Work to be completed :: For the records below, print the lines from the line with "- ✅ Better loading" through the line with "### 3. **PreferencesSection.jsx**" exactly as written; include both end lines and exclude the rest.

[Data extracted from a collection]
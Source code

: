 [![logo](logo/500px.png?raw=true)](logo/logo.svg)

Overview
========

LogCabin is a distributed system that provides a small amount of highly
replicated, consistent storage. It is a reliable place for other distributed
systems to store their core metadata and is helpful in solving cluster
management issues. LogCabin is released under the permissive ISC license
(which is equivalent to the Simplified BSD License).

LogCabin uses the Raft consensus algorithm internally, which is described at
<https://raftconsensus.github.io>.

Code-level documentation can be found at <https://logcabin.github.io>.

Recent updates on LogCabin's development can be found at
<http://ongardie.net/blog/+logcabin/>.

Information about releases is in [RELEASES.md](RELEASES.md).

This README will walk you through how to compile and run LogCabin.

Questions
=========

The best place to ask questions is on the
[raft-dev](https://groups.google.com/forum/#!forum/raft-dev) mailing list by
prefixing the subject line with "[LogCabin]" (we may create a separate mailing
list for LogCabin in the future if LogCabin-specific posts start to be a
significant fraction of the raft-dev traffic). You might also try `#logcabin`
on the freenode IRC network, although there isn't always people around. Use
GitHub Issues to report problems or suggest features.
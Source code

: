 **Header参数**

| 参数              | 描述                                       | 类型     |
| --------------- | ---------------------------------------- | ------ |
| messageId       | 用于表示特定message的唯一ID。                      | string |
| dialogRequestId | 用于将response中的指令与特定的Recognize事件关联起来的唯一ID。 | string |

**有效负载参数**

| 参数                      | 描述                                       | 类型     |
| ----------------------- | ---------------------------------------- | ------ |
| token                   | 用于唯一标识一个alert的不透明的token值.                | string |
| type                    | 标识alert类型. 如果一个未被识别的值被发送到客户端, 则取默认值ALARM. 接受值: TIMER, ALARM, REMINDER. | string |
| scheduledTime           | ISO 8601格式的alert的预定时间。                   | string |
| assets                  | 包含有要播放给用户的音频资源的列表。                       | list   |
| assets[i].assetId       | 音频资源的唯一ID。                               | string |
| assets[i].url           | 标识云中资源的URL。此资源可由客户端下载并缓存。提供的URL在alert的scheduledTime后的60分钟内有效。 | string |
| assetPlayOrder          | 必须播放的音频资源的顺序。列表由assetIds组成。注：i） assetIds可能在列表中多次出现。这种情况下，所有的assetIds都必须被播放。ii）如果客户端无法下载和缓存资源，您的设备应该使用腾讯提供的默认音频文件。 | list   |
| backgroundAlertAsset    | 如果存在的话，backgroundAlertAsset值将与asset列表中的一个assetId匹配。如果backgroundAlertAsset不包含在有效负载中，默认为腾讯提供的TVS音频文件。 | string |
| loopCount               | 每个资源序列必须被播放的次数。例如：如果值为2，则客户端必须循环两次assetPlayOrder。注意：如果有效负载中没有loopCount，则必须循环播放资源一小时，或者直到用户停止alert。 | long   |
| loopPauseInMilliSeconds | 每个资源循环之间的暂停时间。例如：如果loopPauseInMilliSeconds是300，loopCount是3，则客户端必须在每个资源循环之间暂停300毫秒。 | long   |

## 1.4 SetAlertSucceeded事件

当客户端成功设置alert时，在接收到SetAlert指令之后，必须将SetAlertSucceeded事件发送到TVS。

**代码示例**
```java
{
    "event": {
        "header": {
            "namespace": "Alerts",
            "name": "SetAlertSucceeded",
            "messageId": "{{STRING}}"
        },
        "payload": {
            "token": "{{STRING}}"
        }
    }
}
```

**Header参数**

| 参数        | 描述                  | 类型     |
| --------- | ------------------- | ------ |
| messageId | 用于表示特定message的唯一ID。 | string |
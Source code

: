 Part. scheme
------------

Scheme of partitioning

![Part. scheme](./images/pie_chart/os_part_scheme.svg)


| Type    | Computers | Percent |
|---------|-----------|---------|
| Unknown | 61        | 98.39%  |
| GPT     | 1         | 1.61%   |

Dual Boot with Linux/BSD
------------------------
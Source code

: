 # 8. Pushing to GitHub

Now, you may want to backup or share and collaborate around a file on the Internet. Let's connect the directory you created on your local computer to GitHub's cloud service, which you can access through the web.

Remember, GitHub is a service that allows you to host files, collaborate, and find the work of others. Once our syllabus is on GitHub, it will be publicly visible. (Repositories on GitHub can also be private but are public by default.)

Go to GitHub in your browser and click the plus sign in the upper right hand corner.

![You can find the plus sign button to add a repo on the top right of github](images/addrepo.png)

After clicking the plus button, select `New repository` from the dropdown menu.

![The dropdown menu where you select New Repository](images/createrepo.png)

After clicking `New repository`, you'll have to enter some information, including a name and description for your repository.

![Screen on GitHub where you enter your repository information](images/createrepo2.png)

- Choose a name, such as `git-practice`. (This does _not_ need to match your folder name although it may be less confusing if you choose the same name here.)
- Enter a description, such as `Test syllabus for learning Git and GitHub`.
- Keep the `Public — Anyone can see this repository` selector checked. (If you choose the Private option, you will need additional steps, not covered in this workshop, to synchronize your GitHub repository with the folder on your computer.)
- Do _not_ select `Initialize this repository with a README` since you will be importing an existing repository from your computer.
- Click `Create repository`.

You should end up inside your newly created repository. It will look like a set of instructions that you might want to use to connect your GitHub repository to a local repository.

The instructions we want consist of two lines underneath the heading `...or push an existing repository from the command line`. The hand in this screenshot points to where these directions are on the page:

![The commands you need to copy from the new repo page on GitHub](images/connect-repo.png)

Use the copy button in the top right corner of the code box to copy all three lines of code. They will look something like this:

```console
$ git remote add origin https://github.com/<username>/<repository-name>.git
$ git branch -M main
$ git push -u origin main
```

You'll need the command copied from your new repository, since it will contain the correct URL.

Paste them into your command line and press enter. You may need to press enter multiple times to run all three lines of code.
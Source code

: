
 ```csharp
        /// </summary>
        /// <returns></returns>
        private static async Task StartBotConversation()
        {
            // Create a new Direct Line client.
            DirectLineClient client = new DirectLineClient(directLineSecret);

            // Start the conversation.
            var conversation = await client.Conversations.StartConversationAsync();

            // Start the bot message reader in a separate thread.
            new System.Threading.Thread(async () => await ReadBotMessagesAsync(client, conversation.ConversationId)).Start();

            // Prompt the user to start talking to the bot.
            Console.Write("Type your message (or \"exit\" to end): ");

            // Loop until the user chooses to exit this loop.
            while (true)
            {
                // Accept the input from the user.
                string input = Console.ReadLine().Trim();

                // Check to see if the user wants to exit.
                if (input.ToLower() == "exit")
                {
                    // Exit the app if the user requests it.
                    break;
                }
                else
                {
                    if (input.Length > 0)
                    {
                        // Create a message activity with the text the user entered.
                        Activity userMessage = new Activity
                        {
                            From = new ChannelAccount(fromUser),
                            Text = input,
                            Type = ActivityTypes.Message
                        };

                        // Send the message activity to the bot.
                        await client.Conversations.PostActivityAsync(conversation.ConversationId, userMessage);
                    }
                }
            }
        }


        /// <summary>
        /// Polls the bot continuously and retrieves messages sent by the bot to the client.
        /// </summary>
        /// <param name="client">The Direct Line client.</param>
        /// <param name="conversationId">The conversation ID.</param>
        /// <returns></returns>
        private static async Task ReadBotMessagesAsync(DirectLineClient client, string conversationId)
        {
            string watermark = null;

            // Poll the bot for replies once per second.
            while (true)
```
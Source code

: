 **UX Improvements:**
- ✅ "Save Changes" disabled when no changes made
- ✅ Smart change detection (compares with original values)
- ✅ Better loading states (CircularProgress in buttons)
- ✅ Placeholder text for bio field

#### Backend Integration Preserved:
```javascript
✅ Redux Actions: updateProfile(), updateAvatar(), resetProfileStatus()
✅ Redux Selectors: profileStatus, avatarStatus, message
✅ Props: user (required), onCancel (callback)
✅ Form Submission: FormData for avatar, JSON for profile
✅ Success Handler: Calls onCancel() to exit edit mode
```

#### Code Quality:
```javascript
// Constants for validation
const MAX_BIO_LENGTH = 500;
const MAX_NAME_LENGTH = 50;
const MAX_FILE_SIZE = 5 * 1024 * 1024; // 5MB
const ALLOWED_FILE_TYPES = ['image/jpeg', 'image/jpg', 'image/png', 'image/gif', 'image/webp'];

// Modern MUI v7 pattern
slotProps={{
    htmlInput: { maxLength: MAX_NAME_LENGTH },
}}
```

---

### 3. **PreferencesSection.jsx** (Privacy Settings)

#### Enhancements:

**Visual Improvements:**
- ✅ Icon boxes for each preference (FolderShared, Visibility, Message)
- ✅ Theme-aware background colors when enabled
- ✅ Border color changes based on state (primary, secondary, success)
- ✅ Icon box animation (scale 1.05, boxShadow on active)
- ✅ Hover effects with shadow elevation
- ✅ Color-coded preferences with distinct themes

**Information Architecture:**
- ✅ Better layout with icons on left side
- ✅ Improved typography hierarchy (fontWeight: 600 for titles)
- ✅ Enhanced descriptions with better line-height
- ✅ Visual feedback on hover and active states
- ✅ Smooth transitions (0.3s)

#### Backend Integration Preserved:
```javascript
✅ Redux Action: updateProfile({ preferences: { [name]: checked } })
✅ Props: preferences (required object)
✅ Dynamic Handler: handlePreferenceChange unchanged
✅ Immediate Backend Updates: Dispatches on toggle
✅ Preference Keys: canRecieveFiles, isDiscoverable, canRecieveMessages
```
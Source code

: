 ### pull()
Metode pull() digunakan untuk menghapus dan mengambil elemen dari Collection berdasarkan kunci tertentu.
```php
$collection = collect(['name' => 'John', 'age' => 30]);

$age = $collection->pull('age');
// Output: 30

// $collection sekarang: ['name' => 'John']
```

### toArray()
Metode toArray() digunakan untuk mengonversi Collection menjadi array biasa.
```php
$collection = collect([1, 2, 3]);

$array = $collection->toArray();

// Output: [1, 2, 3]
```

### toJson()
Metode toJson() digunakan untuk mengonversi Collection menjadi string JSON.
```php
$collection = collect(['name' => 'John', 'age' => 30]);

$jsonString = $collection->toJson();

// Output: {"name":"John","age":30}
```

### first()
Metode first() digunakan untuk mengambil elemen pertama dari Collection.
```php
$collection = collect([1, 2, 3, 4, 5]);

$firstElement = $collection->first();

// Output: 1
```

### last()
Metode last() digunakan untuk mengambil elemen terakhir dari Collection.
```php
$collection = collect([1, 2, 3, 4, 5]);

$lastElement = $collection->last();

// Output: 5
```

Your solution ::
- ✅ Better loading states (CircularProgress in buttons)
- ✅ Placeholder text for bio field

#### Backend Integration Preserved:
```javascript
✅ Redux Actions: updateProfile(), updateAvatar(), resetProfileStatus()
✅ Redux Selectors: profileStatus, avatarStatus, message
✅ Props: user (required), onCancel (callback)
✅ Form Submission: FormData for avatar, JSON for profile
✅ Success Handler: Calls onCancel() to exit edit mode
```

#### Code Quality:
```javascript
// Constants for validation
const MAX_BIO_LENGTH = 500;
const MAX_NAME_LENGTH = 50;
const MAX_FILE_SIZE = 5 * 1024 * 1024; // 5MB
const ALLOWED_FILE_TYPES = ['image/jpeg', 'image/jpg', 'image/png', 'image/gif', 'image/webp'];

// Modern MUI v7 pattern
slotProps={{
    htmlInput: { maxLength: MAX_NAME_LENGTH },
}}
```

---

### 3. **PreferencesSection.jsx** (Privacy Settings)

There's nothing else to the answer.